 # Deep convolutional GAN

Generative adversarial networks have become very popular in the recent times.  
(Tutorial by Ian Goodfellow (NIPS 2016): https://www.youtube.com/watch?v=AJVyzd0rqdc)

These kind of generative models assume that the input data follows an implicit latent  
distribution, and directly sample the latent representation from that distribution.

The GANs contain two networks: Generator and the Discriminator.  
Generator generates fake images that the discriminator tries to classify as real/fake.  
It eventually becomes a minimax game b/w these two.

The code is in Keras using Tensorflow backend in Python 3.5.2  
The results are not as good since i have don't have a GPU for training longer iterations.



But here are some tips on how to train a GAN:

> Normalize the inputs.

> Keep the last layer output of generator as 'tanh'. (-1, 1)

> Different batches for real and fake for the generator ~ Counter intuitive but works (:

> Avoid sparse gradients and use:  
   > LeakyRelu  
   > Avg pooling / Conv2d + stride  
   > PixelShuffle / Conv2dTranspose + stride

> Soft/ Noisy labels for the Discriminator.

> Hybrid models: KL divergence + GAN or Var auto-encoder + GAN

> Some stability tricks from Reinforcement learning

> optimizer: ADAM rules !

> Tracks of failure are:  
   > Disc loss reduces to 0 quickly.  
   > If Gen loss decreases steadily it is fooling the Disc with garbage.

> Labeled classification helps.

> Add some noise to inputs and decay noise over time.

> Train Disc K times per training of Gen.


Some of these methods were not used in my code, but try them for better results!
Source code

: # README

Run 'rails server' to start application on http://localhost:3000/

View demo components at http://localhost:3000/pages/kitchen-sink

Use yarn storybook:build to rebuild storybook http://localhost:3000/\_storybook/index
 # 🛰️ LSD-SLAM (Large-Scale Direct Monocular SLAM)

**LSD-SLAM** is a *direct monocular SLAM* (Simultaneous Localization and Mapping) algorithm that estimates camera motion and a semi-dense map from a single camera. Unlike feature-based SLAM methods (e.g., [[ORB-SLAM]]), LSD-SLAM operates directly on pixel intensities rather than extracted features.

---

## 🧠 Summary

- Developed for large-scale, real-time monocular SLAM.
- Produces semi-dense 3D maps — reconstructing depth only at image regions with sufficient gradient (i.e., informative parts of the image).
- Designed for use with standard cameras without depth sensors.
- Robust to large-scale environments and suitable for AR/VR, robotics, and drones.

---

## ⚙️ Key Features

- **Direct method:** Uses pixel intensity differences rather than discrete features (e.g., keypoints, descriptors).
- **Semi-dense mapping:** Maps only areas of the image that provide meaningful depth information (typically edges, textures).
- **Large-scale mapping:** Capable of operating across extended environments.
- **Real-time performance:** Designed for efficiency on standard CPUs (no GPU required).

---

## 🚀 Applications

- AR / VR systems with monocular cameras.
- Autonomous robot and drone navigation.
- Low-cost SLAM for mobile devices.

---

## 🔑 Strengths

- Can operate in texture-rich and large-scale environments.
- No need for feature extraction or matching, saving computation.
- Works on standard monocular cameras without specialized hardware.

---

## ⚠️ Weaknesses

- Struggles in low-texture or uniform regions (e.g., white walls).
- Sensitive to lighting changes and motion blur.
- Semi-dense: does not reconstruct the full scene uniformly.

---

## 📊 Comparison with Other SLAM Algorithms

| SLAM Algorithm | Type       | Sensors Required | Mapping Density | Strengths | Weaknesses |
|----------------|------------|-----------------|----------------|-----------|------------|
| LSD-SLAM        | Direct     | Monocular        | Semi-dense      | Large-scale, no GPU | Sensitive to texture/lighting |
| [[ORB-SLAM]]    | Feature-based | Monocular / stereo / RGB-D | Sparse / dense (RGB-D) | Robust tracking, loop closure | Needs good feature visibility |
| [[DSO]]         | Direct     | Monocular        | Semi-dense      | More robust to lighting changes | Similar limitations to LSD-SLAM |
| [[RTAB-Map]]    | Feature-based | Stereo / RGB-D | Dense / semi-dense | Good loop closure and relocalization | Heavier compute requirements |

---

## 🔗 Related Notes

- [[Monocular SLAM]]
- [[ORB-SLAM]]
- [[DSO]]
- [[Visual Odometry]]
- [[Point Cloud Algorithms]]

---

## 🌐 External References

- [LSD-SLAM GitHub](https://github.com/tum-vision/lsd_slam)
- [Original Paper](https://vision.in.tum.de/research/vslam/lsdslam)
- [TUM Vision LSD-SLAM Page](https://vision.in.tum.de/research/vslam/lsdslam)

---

- - -

**What needs to be done**
From the data above, output exactly the lines between the one containing "Conv2d + stride" and the one containing "Tracks of failure", counting both of them.

**Finished exercise**
   > Avg pooling / Conv2d + stride  
   > PixelShuffle / Conv2dTranspose + stride

> Soft/ Noisy labels for the Discriminator.

> Hybrid models: KL divergence + GAN or Var auto-encoder + GAN

> Some stability tricks from Reinforcement learning

> optimizer: ADAM rules !

> Tracks of failure are:  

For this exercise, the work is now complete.